Wrestling with existential despair has to face letting this god, this idol whom we are unconsciously glued to, be totally smashed. This is the un-bearable loss, the loss of our life, and all its hopes. For, once this god, this idol we worship as our guiding force, is gone, we are indeed left naked, and indeed must contend with despair with no lendings, no supports, no protective and elevating clothes.. It comes down to despairing over heroism, in its leap, or trusting it.

If we cannot die and be reborn existentially, then most of our life becomes a rationalisation for existential failure= failure to find our own unique heart, failure to go with its personal passion, failure to be undone and redone in the fateful fires of existence. ‘This world is a fire pit. With what attitude of mind do you think you can avoid getting burnt?’ We are existentially born, we die and are reborn, to go through the getting burnt.

We live in a world of idols unless we attain genuine heroism. “Do I ring true? I want to ring true..”

Becker concludes= “..true heroism for man could only be cosmic, the service of the highest powers, the Creator, the meaning of creation” [p 187].

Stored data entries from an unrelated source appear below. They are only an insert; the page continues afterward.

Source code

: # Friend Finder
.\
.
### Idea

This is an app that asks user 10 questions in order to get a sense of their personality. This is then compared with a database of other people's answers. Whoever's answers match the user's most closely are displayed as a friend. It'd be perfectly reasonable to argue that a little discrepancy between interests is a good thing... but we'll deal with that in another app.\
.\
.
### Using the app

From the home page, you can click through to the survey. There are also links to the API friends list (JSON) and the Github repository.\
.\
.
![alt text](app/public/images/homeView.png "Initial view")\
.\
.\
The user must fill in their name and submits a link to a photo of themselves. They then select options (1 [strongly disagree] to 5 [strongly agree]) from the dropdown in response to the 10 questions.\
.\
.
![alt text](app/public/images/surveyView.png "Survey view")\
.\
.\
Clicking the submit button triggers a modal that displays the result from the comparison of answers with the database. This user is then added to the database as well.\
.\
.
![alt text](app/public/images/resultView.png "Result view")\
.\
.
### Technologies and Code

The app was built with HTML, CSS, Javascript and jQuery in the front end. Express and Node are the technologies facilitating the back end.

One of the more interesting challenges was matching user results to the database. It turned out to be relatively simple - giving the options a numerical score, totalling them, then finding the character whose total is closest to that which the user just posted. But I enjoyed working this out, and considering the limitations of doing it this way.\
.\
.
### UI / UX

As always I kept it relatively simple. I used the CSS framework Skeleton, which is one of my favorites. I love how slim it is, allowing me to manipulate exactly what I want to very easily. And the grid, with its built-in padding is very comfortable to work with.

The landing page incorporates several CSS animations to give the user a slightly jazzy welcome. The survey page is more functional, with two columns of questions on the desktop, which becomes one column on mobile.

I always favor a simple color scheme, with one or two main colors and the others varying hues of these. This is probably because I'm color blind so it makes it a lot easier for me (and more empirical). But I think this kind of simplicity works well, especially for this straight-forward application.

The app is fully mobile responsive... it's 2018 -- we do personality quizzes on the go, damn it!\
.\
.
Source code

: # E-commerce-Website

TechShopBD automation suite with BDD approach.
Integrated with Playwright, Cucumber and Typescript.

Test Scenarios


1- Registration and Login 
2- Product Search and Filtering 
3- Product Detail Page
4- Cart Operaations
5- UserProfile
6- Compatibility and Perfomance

By serving our Creator, we make a Give Away of our life. This is sacrifice. The heart’s Give Away of its life to all other life, for the future, for what matters finally.

The hero lives with courage, forbearance, dignity. We need to accept a last ‘not knowing.’ The Creator makes good our service.

If we die for this, we die well.

Becker arrives at a stunning conclusion.

The calling to heroism “can only be formulated mythically because it encroaches on what man can never know= where the help for his despair is to come from and how it is to come” [p 193].

“Genuine heroism for man is still the power to support contradictions, no matter how glaring or hopeless they may seem” [p 196].

What calls us out is Invisible; what empowers us is not Secured, not Guaranteed.

But the proof of the pudding is in the eating. In the doing of our heart action, this paradox is lived, suffered terribly and profoundly, and resolved by trusting it beyond hope, and trusting it beyond despair.

Passion goes on where both hope and despair end.